Against the backdrop of climate change and dwindling water resources, supplying water to large metropolitan areas is becoming an increasingly challenging task for public authorities, who must find urgent solutions. One of the clearest and most viable ways forward is to incorporate recycled tap water into urban supply systems. However, despite being sustainable and safe, this option faces a major obstacle: consumers' instinctive, psychological resistance. Now, an international study led by the Universitat Oberta de Catalunya (UOC) has identified a method that could prove key to overcoming resistance: influencer marketing.

Research led by Professor Inma Rodríguez-Ardura, coordinator of the UOC's Digital Business Research Group (DigiBiz), found that influencers on platforms such as Instagram use sensory and emotional content to build mental images, and that this is more effective than purely rational arguments for overcoming resistance to drinking recycled tap water and encouraging sustainable consumption. Recycled tap water is not consumed directly, but is fed back into supply systems, where it is mixed with water from other sources and subjected to the treatment processes required for human ingestion. The study, published in the British Food Journal, is based on the experience of 800 Instagram users from Barcelona and Phoenix.
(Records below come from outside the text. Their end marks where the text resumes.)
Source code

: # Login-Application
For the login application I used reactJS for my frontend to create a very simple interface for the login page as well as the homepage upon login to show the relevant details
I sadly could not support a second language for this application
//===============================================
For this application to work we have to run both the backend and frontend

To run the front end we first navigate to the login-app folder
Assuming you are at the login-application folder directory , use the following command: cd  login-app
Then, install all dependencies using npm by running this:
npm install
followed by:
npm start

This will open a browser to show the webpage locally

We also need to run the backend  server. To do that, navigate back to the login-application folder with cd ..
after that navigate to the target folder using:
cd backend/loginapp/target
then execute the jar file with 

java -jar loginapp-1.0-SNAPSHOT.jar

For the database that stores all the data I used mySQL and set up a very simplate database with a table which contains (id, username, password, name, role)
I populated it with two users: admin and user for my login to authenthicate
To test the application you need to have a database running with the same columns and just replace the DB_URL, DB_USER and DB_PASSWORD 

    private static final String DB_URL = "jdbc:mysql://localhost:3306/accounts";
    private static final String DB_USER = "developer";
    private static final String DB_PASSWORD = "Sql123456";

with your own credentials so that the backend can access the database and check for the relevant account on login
The authors also include Professor Antoni Meseguer-Artola and Gisela Ammetller, fellow members of the UOC's Faculty of Economics and Business.

The research team understood that, while there is a real and urgent need to encourage the consumption of recycled tap water in areas threatened by the climate emergency, the main obstacle to uptake is not its safety, but how it is perceived. Although recycled tap water is safe for human consumption if it has gone through appropriate water treatment systems, when people know that the source is treated and purified waste water, for many their instinctive reactions include rejection, fear and even revulsion. This visceral reaction is compounded by a widespread tendency among consumers to undervalue the supply of tap water, or take it for granted until a supply crisis occurs.
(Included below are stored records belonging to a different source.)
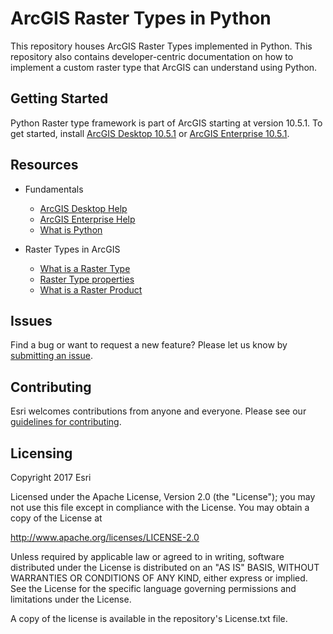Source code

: # ArcGIS Raster Types in Python

This repository houses ArcGIS Raster Types implemented in Python. This repository also contains developer-centric documentation on how to implement a custom raster type that ArcGIS can understand using Python.


## Getting Started 

Python Raster type framework is part of ArcGIS starting at version 10.5.1. To get started, install [ArcGIS Desktop 10.5.1](http://desktop.arcgis.com/en/#apps) or [ArcGIS Enterprise 10.5.1](http://server.arcgis.com/en/). 

## Resources

- Fundamentals
  - [ArcGIS Desktop Help](http://desktop.arcgis.com/en/documentation/)
  - [ArcGIS Enterprise Help](http://server.arcgis.com/en/documentation/)
  - [What is Python](http://desktop.arcgis.com/en/desktop/latest/analyze/python/what-is-python-.htm)

- Raster Types in ArcGIS
  - [What is a Raster Type](http://desktop.arcgis.com/en/arcmap/latest/manage-data/raster-and-images/what-is-a-raster-type.htm)
  - [Raster Type properties](http://desktop.arcgis.com/en/arcmap/latest/manage-data/raster-and-images/raster-type-properties.htm)
  - [What is a Raster Product](http://desktop.arcgis.com/en/arcmap/latest/manage-data/raster-and-images/what-is-a-raster-product.htm)
  
## Issues

Find a bug or want to request a new feature? Please let us know by [submitting an issue](https://github.com/amitjain27/raster-types/issues).

## Contributing

Esri welcomes contributions from anyone and everyone. Please see our [guidelines for contributing](https://github.com/esri/contributing).

## Licensing

Copyright 2017 Esri

Licensed under the Apache License, Version 2.0 (the "License"); you may not use this file except in compliance with the License. You may obtain a copy of the License at

http://www.apache.org/licenses/LICENSE-2.0

Unless required by applicable law or agreed to in writing, software distributed under the License is distributed on an "AS IS" BASIS, WITHOUT WARRANTIES OR CONDITIONS OF ANY KIND, either express or implied. See the License for the specific language governing permissions and limitations under the License.

A copy of the license is available in the repository's License.txt file.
In this context, traditional communication strategies, based predominantly on technical data, scientific presentations and rational arguments about collective savings, are demonstrably insufficient for changing deeply ingrained habits. "Although sustainable water consumption objectively benefits society as a whole in the long term, just communicating this idea is not enough to get consumers' full engagement," said Rodríguez-Ardura. This is where influencer marketing comes in. According to the research, this tool helps make abstract benefits like sustainability more tangible, linking them to positive emotions and feelings, aspects that public institutions and supply companies have failed to exploit to date.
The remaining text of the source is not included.